-- Your assignment --
Each line of the entries below that includes "first" belongs in your answer.

***

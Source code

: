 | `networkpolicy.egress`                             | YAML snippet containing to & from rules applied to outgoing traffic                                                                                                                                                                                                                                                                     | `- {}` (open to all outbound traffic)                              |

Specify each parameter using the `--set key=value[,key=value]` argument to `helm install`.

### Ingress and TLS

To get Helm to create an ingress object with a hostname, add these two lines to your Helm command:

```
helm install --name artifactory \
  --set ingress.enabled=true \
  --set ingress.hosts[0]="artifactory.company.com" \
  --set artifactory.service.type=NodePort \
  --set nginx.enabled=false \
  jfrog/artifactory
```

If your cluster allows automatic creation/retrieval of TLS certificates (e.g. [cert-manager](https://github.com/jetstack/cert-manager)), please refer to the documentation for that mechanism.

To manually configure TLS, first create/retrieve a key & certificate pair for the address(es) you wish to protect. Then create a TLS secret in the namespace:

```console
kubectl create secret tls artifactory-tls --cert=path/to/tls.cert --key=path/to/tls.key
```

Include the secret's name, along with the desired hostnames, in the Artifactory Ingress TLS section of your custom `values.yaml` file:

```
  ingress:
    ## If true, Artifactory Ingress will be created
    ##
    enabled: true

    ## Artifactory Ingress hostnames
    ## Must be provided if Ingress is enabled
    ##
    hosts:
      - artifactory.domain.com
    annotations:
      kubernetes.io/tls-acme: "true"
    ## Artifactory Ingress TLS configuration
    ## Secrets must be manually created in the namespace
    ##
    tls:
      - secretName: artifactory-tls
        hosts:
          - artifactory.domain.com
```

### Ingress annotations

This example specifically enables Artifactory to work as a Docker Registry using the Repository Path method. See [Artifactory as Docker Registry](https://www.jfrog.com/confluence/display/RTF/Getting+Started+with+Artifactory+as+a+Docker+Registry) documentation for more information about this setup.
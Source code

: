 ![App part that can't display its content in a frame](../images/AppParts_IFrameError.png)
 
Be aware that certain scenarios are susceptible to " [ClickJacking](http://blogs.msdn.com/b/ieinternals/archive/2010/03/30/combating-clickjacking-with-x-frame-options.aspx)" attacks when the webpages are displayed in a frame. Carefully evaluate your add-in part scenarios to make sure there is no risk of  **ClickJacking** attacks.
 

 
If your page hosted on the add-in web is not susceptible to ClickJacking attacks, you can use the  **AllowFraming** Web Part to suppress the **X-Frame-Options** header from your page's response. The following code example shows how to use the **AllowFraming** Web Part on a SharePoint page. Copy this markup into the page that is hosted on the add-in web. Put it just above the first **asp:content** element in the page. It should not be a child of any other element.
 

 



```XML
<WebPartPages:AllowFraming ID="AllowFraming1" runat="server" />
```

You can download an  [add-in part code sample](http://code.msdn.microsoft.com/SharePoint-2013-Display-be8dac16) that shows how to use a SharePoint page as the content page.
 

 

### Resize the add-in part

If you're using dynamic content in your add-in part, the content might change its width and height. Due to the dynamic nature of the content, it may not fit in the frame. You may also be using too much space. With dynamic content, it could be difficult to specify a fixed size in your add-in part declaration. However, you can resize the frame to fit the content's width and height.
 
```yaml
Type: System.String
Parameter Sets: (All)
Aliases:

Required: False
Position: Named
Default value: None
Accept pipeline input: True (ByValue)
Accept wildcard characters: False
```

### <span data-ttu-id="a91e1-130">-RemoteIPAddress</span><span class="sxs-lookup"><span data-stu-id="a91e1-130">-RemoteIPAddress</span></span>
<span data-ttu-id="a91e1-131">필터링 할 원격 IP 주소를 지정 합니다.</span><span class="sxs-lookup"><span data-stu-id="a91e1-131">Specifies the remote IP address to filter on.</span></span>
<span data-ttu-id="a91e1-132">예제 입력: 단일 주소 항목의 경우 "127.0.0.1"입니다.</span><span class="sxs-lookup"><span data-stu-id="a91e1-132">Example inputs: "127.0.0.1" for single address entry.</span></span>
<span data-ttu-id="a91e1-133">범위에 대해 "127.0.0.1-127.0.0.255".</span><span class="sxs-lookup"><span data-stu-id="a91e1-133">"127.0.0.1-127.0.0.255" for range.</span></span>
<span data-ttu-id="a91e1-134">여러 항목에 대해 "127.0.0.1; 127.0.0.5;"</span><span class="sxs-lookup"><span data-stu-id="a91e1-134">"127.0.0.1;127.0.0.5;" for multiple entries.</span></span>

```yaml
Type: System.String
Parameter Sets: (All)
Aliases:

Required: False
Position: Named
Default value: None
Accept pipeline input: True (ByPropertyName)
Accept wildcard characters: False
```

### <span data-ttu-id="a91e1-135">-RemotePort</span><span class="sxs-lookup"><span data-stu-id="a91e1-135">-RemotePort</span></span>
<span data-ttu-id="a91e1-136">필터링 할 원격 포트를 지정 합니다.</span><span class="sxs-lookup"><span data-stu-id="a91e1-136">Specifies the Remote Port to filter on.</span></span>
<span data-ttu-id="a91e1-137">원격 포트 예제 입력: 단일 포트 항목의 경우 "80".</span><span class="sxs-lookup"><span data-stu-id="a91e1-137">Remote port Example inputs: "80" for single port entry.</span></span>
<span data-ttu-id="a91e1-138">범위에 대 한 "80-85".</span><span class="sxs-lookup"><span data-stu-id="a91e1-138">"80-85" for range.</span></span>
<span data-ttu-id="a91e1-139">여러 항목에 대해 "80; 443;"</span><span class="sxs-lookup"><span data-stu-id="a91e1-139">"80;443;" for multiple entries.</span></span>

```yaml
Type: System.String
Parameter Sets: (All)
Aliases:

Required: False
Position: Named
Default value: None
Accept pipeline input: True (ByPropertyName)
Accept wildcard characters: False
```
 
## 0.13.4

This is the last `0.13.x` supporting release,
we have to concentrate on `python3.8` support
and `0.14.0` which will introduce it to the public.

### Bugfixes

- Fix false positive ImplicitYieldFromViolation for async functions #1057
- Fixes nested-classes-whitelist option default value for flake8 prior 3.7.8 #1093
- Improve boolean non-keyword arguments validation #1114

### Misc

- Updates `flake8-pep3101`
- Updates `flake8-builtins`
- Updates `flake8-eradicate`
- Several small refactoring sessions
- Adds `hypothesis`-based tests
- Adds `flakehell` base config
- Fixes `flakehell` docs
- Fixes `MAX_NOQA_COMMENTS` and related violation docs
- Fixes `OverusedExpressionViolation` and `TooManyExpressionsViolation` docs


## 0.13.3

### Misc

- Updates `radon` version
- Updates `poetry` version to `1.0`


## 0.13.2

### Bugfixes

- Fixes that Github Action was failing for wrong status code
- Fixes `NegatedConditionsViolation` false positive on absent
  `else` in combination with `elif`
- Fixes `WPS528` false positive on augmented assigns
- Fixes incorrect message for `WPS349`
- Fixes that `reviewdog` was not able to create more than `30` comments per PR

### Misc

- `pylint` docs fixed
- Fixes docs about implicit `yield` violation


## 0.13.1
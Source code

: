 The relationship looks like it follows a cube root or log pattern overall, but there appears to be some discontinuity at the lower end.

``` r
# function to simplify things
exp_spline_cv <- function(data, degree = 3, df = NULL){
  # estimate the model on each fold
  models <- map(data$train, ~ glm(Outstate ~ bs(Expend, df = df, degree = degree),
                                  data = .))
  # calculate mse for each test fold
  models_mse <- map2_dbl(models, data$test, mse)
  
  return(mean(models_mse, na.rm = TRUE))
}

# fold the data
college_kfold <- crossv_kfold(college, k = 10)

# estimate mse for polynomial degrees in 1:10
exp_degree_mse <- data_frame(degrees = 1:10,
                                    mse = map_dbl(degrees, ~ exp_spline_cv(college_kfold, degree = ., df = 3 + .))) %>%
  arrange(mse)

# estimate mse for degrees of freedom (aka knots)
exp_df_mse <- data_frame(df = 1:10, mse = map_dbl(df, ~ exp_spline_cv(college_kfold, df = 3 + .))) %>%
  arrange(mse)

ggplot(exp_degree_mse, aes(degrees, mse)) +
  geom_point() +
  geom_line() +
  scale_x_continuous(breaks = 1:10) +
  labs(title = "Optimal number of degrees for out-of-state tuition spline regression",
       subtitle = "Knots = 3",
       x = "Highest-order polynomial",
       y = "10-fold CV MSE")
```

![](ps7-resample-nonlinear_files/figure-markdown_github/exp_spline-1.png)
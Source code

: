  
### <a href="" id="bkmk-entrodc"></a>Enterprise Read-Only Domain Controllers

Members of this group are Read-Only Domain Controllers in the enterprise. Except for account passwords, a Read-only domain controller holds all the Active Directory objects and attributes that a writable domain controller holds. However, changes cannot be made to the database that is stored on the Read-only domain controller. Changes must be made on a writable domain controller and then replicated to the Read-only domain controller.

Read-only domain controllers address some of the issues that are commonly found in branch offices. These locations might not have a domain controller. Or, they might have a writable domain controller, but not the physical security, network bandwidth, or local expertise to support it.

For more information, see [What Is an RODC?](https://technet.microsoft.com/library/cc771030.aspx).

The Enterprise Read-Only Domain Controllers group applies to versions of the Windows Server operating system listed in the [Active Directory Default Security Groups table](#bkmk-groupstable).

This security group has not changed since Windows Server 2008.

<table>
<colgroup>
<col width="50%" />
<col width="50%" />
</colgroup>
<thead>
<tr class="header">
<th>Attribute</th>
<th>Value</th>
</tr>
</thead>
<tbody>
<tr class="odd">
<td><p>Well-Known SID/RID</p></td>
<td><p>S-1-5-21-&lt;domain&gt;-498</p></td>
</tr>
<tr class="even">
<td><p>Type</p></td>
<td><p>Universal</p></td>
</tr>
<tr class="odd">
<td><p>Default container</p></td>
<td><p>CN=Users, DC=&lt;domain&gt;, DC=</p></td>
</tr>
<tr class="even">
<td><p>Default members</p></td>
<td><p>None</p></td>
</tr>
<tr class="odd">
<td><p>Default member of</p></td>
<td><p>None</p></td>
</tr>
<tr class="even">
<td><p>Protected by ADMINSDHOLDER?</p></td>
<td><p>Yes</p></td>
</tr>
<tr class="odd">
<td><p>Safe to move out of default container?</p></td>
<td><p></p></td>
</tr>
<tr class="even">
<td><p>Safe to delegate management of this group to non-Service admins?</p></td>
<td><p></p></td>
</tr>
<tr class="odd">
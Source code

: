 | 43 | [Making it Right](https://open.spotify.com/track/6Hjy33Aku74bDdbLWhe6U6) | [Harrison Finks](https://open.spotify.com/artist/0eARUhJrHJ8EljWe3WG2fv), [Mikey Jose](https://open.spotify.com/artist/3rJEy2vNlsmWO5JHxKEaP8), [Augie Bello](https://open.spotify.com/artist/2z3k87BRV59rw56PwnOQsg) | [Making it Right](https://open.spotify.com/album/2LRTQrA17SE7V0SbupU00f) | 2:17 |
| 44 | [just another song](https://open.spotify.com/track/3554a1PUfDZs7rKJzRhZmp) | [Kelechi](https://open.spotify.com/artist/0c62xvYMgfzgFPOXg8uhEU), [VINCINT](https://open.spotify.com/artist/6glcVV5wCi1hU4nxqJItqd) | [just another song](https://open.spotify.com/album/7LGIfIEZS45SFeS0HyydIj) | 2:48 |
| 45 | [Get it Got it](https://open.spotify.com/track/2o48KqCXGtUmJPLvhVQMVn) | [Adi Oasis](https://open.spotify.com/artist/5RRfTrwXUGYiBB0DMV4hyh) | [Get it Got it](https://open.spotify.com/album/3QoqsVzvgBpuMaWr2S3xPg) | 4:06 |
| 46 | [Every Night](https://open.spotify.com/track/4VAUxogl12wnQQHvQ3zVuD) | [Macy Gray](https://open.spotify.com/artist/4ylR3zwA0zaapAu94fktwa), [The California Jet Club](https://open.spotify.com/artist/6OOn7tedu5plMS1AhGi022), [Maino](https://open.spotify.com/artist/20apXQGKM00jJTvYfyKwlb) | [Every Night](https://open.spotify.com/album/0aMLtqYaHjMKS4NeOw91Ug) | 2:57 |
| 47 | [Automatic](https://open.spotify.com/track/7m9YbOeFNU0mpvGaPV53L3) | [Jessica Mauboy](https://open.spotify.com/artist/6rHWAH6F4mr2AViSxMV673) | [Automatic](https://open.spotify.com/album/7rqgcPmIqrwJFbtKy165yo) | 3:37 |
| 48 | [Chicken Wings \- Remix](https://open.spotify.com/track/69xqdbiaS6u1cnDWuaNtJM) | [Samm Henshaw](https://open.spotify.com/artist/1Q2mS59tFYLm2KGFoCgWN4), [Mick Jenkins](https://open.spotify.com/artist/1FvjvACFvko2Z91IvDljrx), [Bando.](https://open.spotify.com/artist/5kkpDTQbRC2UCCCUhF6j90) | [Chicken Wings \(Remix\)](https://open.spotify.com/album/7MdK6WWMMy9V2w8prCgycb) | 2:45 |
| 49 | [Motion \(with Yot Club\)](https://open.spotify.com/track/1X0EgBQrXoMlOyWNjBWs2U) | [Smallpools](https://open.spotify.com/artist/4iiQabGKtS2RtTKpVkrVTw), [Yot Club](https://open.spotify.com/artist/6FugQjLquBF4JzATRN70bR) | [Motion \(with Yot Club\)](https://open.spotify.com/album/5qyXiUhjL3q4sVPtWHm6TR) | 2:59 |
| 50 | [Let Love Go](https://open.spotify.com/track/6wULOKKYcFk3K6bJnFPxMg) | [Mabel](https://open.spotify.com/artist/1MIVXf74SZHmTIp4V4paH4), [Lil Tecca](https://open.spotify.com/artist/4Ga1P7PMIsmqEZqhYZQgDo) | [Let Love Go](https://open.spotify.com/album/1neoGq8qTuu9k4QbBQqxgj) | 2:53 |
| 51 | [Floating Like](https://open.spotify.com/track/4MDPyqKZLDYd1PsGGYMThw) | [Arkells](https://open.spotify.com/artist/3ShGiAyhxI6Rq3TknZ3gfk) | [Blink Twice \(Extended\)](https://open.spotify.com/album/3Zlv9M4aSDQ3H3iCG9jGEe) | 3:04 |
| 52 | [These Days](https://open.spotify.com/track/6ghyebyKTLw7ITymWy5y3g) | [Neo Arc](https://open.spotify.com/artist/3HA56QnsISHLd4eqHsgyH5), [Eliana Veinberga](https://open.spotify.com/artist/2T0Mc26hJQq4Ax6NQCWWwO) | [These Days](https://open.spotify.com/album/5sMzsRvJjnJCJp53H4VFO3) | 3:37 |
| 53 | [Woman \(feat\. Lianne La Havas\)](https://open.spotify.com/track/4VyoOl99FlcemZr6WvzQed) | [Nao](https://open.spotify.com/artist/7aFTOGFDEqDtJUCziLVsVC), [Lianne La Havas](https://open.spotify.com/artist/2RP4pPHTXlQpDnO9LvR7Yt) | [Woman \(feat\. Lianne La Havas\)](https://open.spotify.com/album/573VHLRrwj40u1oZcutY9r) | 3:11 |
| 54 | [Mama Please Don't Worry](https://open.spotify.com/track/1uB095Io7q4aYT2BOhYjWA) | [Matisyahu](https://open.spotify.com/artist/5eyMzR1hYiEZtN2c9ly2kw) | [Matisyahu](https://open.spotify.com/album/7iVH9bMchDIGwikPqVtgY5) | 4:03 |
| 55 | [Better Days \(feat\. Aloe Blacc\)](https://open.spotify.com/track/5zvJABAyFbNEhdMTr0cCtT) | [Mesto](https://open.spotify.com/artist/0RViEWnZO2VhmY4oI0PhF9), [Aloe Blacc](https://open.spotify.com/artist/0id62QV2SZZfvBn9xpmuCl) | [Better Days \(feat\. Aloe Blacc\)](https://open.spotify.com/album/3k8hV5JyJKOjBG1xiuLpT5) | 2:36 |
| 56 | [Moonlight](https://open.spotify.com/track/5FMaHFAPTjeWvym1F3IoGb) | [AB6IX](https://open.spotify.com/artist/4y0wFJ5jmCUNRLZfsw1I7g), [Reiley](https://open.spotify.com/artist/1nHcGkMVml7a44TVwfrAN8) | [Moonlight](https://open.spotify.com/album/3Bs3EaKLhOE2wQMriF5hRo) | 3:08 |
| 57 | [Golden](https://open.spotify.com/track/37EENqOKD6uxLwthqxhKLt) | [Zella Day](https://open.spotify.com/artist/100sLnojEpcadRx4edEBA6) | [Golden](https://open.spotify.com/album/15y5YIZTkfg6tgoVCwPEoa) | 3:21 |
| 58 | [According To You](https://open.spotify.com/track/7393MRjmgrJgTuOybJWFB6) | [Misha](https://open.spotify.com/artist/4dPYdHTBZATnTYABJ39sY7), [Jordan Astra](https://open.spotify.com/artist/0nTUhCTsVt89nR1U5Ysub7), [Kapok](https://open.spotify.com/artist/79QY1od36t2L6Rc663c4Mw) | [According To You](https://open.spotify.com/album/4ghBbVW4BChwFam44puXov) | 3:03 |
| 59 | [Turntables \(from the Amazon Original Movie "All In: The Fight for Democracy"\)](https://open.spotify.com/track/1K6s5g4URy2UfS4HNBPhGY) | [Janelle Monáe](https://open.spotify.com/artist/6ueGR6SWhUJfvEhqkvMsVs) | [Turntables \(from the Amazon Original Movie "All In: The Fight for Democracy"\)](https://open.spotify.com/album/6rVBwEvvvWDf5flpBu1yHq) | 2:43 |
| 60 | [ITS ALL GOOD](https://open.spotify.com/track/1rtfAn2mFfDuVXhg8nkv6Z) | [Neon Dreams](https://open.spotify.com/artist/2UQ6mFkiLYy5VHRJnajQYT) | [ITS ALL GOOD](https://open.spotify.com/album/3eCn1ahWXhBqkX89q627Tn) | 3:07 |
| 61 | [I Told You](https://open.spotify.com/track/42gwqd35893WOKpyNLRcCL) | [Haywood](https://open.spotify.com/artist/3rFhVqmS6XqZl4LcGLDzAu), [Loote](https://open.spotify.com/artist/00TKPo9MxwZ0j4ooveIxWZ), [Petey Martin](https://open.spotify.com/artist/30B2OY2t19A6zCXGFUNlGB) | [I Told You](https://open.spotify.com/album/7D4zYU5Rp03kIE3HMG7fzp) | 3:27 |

***

-- Result --
To manually configure TLS, first create/retrieve a key & certificate pair for the address(es) you wish to protect. Then create a TLS secret in the namespace:
If your page hosted on the add-in web is not susceptible to ClickJacking attacks, you can use the  **AllowFraming** Web Part to suppress the **X-Frame-Options** header from your page's response. The following code example shows how to use the **AllowFraming** Web Part on a SharePoint page. Copy this markup into the page that is hosted on the add-in web. Put it just above the first **asp:content** element in the page. It should not be a child of any other element.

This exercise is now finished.